The server returns the following response:

{
  "data": {
    "healthRecords": {
      "pageInfo": {
        "totalRecords": 2
      },
      "edges": [
        {
          "node": {
            "id": "6aa1fc99-a988-33f5-93ac-1d8fc859dc8d",
            "totalDeaths": 3873
          }
        }
      ]
    }
  }
}

Design

The API repo is broken into three sub-modules:

  1. db-builder - A command line utility that downloads the covid-19 data from public github and produces a H2 database snapshot.
  2. db - A resource only jar that packages the latest H2 database shapshot of the covid-19 data.
  3. webservice - An elide web service that ships with the db resource only jar.

The elide web service is a shared-nothing, read-only, scalable architecture where each instance of the service is packaged with a snapshot of the latest covid-19 data.

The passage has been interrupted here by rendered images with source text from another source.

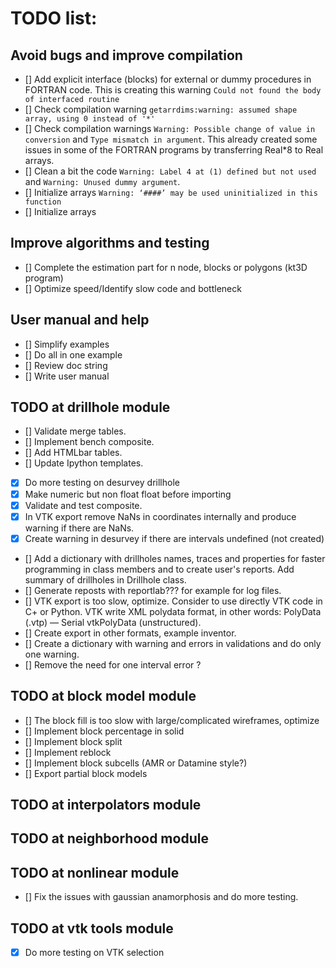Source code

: TODO list:  
=====

Avoid bugs and improve compilation
----
- [] Add explicit interface (blocks) for external or dummy procedures in FORTRAN code.  This is creating this warning ``Could not found the body of interfaced routine``
- [] Check compilation warning ``getarrdims:warning: assumed shape array, using 0 instead of '*'``
- [] Check compilation warnings ``Warning: Possible change of value in conversion`` and ``Type mismatch in argument``. This already created some issues in some of the FORTRAN programs by transferring Real*8 to Real arrays.
- [] Clean a bit the code ``Warning: Label 4 at (1) defined but not used`` and  ``Warning: Unused dummy argument``.
- [] Initialize arrays ``Warning: ‘####’ may be used uninitialized in this function``
- [] Initialize arrays

Improve algorithms and testing
----
- [] Complete the estimation part for n node, blocks or polygons (kt3D program)
- [] Optimize speed/Identify slow code and bottleneck 

User manual and help
----
- [] Simplify examples
- [] Do all in one example
- [] Review doc string
- [] Write user manual

TODO at drillhole module 
----
- [] Validate merge tables.
- [] Implement bench composite.
- [] Add HTMLbar tables.
- [] Update Ipython templates.
- [x] Do more testing on desurvey drillhole
- [x] Make numeric but non float float before importing
- [x] Validate and test composite.
- [x] In VTK export remove NaNs in coordinates internally and produce warning if there are NaNs.
- [x] Create warning in desurvey if there are intervals undefined (not created)
- [] Add a dictionary with drillholes names, traces and properties for faster programming in class members and to create user's reports. Add summary of drillholes in Drillhole class.
- [] Generate reposts with reportlab??? for example for log files. 
- [] VTK export is too slow, optimize. Consider to use directly VTK code in C+ or Python. VTK write XML polydata format, in other words: PolyData (.vtp) — Serial vtkPolyData (unstructured).
- [] Create export in other formats, example inventor.
- [] Create a dictionary with warning and errors in validations and do only one warning. 
- [] Remove the need for one interval error ?

TODO at block model module 
----
- [] The block fill is too slow with large/complicated wireframes, optimize
- [] Implement block percentage in solid
- [] Implement block split
- [] Implement reblock
- [] Implement block subcells (AMR or Datamine style?)
- [] Export partial block models


TODO at interpolators module 
----

TODO at neighborhood module 
----


TODO at nonlinear module 
----
- [] Fix the issues with gaussian anamorphosis and do more testing. 

TODO at vtk tools module 
----
- [x] Do more testing on VTK selection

Because the API is unauthenticated, the surface of the API is heavily restricted to support the dashboard/visualization. This is done by disabling GraphQL endpoints and restricting the shapes of the JSON-API requests that are allowed in production.

Maintainers

Please contact yk-covid-19-os@verizonmedia.com with any questions.

Contribute

Please refer to the contributing.md file for information about how to get involved. We welcome issues, questions, and pull requests.

License

This project is licensed under the terms of the Apache 2.0 open source license. Please refer to LICENSE for the full terms.